Directions for this task = From the line with "for implementation details" through the line with "- Full formatted", inclusive, return each line of the data below exactly and leave the rest out.

Dataset content =

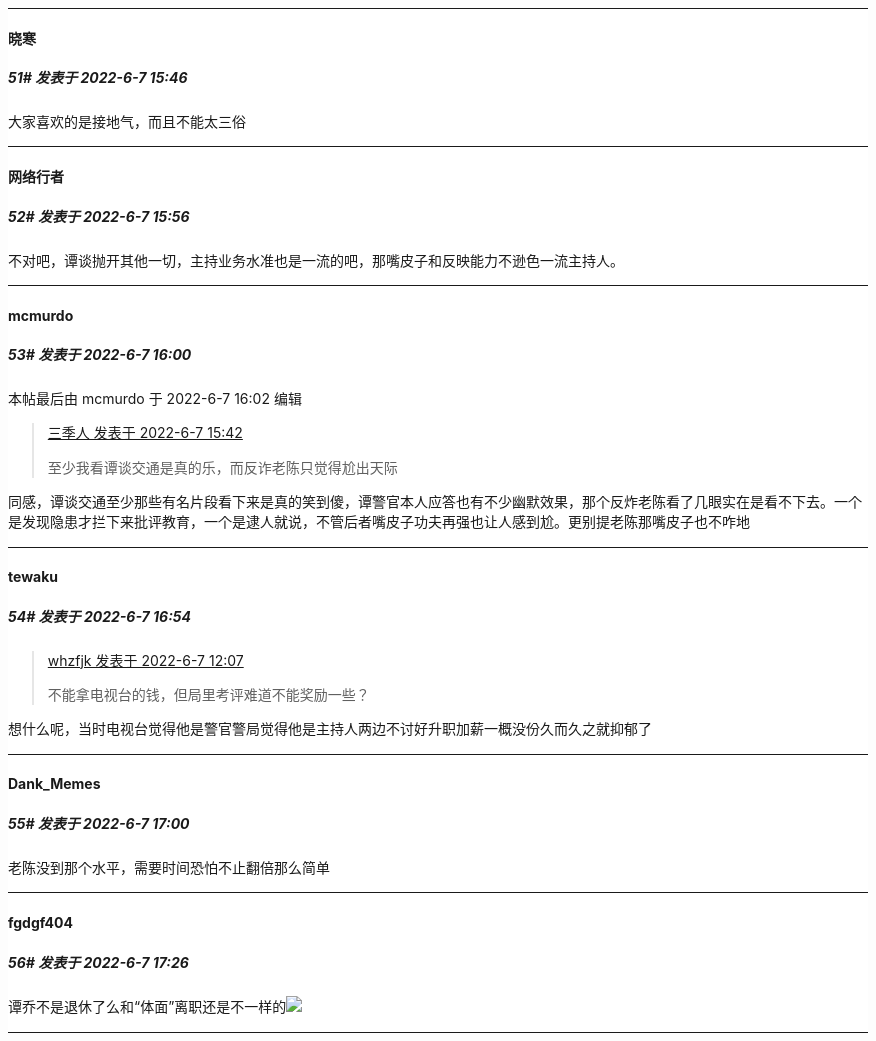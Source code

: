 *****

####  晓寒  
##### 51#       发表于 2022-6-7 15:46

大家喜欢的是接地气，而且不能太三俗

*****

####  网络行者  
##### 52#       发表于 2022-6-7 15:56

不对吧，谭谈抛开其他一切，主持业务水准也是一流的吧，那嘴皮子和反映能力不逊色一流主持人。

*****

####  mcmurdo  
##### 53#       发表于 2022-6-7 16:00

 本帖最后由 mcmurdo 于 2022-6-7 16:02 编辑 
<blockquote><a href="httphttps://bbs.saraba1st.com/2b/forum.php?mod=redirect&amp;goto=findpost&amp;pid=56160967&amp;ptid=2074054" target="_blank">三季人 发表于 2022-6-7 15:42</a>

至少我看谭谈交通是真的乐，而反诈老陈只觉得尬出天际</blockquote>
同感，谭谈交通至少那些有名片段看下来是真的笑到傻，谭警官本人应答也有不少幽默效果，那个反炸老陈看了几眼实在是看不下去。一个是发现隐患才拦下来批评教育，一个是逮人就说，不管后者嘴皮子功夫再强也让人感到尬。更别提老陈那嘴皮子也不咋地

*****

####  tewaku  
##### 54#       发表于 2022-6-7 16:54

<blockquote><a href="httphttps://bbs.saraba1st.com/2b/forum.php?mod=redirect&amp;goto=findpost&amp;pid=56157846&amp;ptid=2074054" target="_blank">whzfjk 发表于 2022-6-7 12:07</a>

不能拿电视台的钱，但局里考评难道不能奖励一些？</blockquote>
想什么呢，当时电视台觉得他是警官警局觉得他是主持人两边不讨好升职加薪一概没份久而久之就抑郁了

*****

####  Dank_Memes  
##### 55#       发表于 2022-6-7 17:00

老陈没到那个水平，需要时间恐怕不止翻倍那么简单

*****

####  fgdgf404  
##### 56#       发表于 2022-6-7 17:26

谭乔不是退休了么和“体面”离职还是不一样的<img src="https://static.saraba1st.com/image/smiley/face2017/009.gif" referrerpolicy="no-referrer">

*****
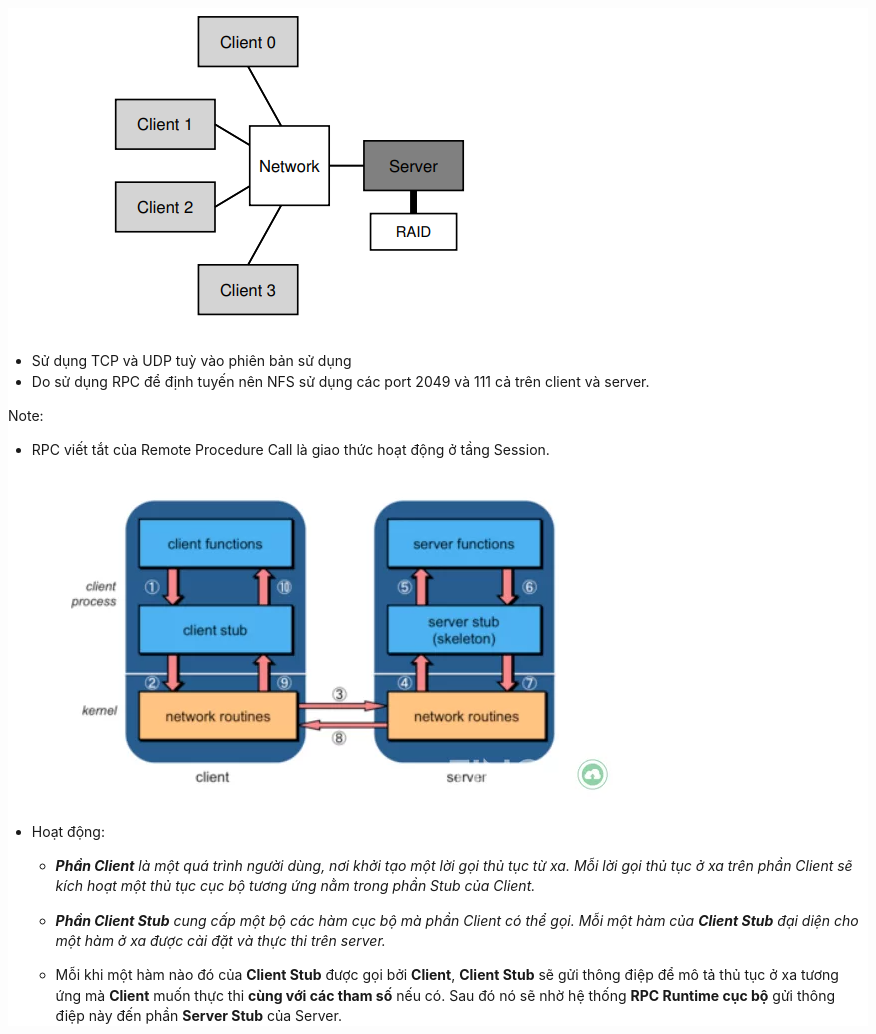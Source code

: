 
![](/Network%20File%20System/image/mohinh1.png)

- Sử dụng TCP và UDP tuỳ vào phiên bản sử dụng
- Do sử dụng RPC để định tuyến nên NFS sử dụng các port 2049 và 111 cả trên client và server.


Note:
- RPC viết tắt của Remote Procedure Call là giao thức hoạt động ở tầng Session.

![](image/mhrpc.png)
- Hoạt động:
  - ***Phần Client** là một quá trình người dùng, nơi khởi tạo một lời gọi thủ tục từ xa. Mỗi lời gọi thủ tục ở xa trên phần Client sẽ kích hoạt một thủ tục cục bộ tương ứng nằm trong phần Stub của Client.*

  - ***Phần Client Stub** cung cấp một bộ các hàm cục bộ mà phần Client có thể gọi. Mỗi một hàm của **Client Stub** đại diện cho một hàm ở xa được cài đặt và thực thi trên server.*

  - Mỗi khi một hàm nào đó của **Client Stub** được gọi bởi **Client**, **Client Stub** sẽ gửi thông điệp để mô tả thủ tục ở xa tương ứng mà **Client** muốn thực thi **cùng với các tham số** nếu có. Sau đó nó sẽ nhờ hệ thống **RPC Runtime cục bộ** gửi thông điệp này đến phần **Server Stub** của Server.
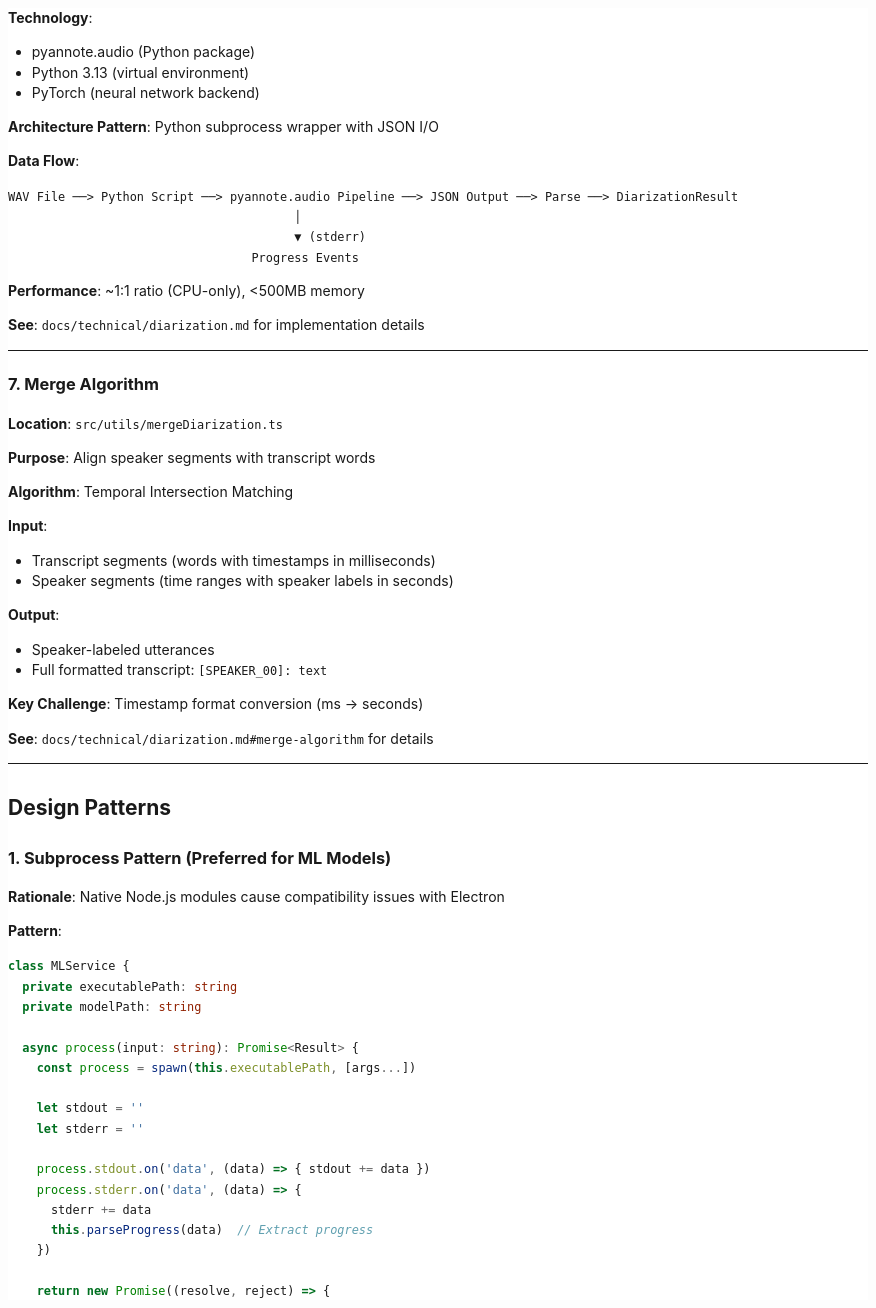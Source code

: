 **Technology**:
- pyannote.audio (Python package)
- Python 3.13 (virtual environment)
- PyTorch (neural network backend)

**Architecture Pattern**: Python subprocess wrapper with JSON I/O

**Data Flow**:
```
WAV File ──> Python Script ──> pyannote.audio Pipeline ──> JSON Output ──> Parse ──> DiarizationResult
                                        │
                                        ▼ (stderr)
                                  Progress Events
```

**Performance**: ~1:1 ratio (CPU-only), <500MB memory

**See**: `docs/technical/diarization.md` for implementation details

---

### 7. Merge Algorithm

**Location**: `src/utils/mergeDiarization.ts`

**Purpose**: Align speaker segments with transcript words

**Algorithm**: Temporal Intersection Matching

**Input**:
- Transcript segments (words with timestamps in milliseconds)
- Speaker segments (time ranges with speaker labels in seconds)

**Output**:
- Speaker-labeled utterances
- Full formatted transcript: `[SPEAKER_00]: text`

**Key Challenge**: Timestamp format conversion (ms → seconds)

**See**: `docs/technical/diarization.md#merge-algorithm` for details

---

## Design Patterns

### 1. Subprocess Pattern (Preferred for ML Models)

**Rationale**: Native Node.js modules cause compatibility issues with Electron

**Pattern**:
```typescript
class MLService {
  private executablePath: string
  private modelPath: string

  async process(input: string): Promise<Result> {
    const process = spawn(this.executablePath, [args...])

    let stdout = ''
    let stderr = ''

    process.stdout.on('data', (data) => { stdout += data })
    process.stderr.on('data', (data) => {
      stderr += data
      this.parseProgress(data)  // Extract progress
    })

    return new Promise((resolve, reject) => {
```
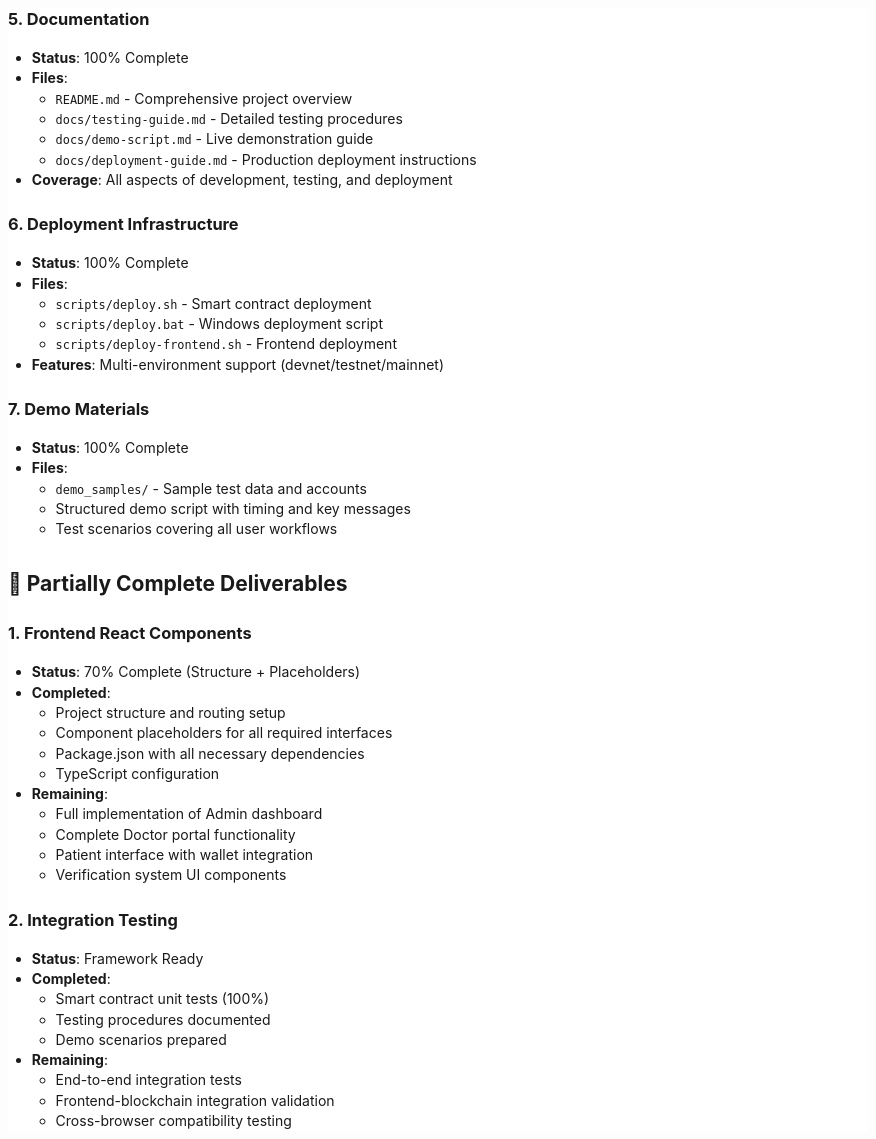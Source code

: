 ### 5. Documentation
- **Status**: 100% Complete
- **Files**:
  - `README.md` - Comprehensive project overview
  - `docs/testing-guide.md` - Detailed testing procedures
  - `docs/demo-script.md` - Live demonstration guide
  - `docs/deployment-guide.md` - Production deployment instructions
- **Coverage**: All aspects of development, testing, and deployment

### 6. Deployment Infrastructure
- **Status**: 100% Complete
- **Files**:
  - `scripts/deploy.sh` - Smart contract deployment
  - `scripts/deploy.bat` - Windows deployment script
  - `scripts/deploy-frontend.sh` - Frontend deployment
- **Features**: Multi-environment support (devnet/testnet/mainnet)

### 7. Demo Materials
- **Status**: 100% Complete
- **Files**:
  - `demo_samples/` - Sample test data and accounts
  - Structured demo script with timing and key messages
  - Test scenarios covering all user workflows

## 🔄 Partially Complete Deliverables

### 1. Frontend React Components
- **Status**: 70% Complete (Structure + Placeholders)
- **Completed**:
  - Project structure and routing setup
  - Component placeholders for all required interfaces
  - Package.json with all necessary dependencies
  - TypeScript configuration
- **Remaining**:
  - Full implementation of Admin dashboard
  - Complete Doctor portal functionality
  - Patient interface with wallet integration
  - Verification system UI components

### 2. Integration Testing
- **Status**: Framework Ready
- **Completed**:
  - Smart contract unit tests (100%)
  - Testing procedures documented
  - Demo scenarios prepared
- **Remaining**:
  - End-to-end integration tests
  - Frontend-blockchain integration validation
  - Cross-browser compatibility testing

Solution for this problem =
**See**: `docs/technical/diarization.md` for implementation details

---

### 7. Merge Algorithm

**Location**: `src/utils/mergeDiarization.ts`

**Purpose**: Align speaker segments with transcript words

**Algorithm**: Temporal Intersection Matching

**Input**:
- Transcript segments (words with timestamps in milliseconds)
- Speaker segments (time ranges with speaker labels in seconds)

**Output**:
- Speaker-labeled utterances
- Full formatted transcript: `[SPEAKER_00]: text`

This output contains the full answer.